Article taken from Prophecy News Watch…
I’ve never seen anyone else attempt to count down the top theology stories from the last calendar year. After doing this several years now, I know why. It’s subjective, presumptuous, and guaranteed to infuriate roughly half my readers. So why do I continue this dubious tradition? Before we flip the calendar to the new year, it’s sometimes encouraging and always telling to take stock of the last 12 months.
We can see God at work. We can see our sins on full display. And when we look back in the archives of human history (see my lists from 2008, 2009, and 2010), we’re sobered to realize that our priorities and concerns often diverge from God’s.
The internet tempts us to live in the moment, but “with the Lord one day is as a thousand years, and a thousand years as one day” (2 Peter 3:8).
10.) Marriages need help.
This story could have appeared in my 2010 list, and it might warrant an encore in 2012. Same-sex “marriage,” legalized by New York state in 2011, continues to grab the headlines. But here’s the bigger story: a growing number of Westerners have abandoned the institution altogether.

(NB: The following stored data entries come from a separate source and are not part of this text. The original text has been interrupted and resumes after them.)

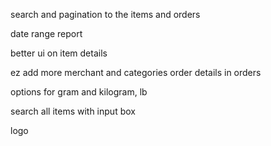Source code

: search and pagination to the items and orders

date range report

better ui on item details

ez add more merchant and categories
order details in orders

options for gram and kilogram, lb

search all items with input box

logo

The Pew Research Center recently revealed that a record low number of Americans—51 percent—are married. The rate dropped 5 percent in just one year, between 2009 and 2010. Christian appeals to the beauty of covenant faithfulness appear laughable when high-profile spokesmen approve gospel-emptying cruelty.
Probably no one sees this deteriorating situation more clearly than pastors. It’s no coincidence, then, that ministers such as Tim Keller and Mark Driscoll have devoted theological attention to marriage. Reader statistics reveal that you are looking for this help, and The Gospel Coalition sought to provide it in 2011 by hosting video discussions and addressing a generation of young men who display little motivation to marry.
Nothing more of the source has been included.